1921 zog er mit seiner Frau und dem 1920 geborenen Sohn Heinz nach Berlin, wo er Betreiber des Kabaretts am Nikolsburger Platz in Wilmersdorf wurde. Zwischen 1923 und 1928 war er als Teppichhändler tätig, bis er sich wieder der Theaterwelt zuwandte und erfolgreich das Salome-Ballett leitete, was ihm 1935 wegen seiner jüdischen Herkunft verboten wurde.

In den Berliner Adressbüchern der Zeit ist Rachmann 1922 als Direktor in der Trautenaustraße 18 verzeichnet, als Kaufmann 1923 in Schöneberg in der Hähnelstraße 13 sowie in den beiden Folgejahren in Charlottenburg in der Friedbergstraße 39 und dann als Manager 1934 in der Sybelstraße 7 und 1936 Neue Kantstraße 11. Bei der Volkszählung vom 17. Mai 1939 war er in der Helmstedter Straße 27 in Wilmersdorf gemeldet.

Hermann Rachmann war 1926 geschieden worden. 1939 heiratete er in zweiter Ehe Margarete Amalie Lewin geb. Plachta (*1. Februar 1890 in Berlin). Bevor Rachmann und seine Frau vor der nationalsozialistischen Verfolgung in die Illegalität flüchteten, waren sie Anfang der 1940er Jahre zu Zwangsarbeit verpflichtet worden. Margarete Rachmann musste in einer Berufswäscherei in Berlin-Britz arbeiten, Hermann Rachmann in einem Malereigeschäft, wobei seine Aufgabe darin bestand, Pflastersteine mit gesundheitsschädlicher Phosphorfarbe zu bestreichen, damit diese auch bei Verdunkelung sichtbar blieben.

Erste Unterstützung erfuhren sie von der Portiersfrau des Hauses Berchtesgadener Straße 7 in Schöneberg, der die Rachmanns nicht unbekannt gewesen sein dürften, denn im Haus wohnte lt. Adressbuch von 1935 bis 1941 die Privatiere Martha Plachta geb. Landsberg (geboren 13. September 1855, gestorben 13. September 1942 in Theresienstadt), wahrscheinlich eine Verwandte von Margarete Rachmann.

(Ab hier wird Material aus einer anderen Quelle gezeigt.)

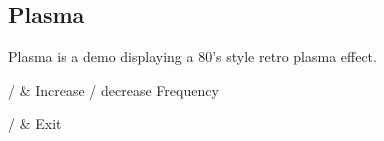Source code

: \subsection{Plasma}
Plasma is a demo displaying a 80's style retro plasma effect.

\begin{btnmap}
    \PluginUp{} / \PluginDown
    & Increase / decrease Frequency\\


    \PluginCancel{} / \PluginExit
    & Exit\\
\end{btnmap}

So erhielten sie Anfang 1943 den Schlüssel zur Hintertür einer von der Gestapo versiegelten Wohnung, deren Bewohner bereits deportiert waren. Es kamen dort weitere sogenannte „Illegale" hinzu, darunter auch Edith Oppenheim. 

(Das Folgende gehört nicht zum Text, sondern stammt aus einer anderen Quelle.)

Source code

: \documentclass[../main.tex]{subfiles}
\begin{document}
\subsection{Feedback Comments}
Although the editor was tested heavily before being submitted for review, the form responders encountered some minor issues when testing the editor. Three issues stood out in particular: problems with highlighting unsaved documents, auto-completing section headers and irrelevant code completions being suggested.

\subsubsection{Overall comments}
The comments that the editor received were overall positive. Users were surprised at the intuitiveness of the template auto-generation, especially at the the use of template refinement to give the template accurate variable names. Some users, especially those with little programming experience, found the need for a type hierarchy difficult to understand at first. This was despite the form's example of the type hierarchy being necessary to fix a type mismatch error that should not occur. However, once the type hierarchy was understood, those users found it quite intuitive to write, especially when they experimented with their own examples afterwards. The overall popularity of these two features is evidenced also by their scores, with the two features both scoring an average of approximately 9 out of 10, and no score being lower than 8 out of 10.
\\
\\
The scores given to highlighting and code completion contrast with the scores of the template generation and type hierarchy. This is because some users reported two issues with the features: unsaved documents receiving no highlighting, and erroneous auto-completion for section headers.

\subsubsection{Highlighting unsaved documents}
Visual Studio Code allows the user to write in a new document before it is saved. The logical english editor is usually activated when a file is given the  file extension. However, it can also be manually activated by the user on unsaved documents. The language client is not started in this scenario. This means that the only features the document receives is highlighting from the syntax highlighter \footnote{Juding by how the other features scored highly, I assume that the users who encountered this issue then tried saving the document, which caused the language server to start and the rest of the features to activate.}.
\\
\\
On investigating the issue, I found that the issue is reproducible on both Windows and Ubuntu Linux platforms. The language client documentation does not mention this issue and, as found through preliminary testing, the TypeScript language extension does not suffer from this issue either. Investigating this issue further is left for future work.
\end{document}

Als die Situation in der Wohnung zu gefährlich wurde, half auf Bitten Rachmanns eine Bewohnerin des Hauses weiter. In der Literatur wird dazu eine Gräfin von Puttkammer erwähnt, wobei in den Berliner Adressbüchern ab 1940 dort nur eine Gräfin von Einsiedel gemeldet war. Sie nahm die Untergetauchten zunächst in ihrer Wohnung auf bis Hermann Rachmann durch Vermittlung von Karl Deibel einen neuen Unterschlupf in dessen 1 ½-Zimmer-Kellerwohnung in der Großbeerenstraße 92 fand. Hier wurden sie wie alle anderen dort Untergebrachten von Otto Weidt und Hedwig Porschütz mit Lebensmitteln versorgt. Die beiden unterstützten, versteckten und retteten viele jüdische Menschen und wurden von der Internationalen Holocaustgedenkstätte Yad Vashem in Jerusalem als „Gerechte unter den Völkern" anerkannt.

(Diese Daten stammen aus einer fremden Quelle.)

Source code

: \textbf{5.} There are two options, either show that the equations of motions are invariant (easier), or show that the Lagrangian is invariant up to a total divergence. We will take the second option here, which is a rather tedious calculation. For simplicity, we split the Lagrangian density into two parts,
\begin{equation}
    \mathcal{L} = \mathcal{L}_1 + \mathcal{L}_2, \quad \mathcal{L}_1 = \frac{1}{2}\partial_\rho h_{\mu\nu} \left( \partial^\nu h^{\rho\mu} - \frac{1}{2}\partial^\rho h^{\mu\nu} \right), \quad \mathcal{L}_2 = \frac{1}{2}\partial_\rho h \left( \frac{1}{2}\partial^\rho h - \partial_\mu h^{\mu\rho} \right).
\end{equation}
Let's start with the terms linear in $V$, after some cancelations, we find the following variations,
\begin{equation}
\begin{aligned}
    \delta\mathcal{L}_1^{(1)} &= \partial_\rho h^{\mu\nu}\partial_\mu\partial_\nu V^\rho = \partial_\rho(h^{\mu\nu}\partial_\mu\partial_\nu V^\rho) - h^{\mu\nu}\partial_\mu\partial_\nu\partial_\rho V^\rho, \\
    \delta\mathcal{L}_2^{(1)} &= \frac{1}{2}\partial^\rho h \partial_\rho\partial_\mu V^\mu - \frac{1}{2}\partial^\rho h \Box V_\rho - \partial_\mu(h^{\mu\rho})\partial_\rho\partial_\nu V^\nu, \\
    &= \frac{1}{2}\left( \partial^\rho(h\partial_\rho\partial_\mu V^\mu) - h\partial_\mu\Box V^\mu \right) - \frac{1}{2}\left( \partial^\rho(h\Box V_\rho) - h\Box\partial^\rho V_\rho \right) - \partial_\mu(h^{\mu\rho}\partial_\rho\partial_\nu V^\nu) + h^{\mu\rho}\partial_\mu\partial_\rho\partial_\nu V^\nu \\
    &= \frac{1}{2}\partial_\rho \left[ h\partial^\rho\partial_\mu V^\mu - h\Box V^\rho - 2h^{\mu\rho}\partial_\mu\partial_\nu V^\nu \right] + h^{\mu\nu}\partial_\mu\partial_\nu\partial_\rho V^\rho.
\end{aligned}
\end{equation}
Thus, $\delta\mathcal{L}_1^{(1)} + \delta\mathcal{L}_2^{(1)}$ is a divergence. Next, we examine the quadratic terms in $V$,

Deibel suchte die Rachmanns zu „legalisieren“ und besorgte einen auf den Namen Lenk ausgestellten Bombenschein und bat Walter Eck, seinen ehemaligen Schulfreund und jetzigen hohen Funktionär der Nationalsozialistischen Volkswohlfahrt, um Hilfe für die angeblichen Lenks. Mit dessen Hilfe kamen sie zusammen mit Edith Oppenheim nach Lichtenberg im Odenwald zu Ecks NSDAP-Parteifreund Dr. Schmieden, der sie aber schon bald als „rassisch" Verfolgte enttarnte; angeblich hatten sie sich auffällig benommen. Sie flohen zurück nach Berlin, um erneut bei Deibel unterzutauchen. Dort wurde die Situation aber immer gefährlicher, sodass Deibel im März 1944 selbst in den Untergrund gehen musste.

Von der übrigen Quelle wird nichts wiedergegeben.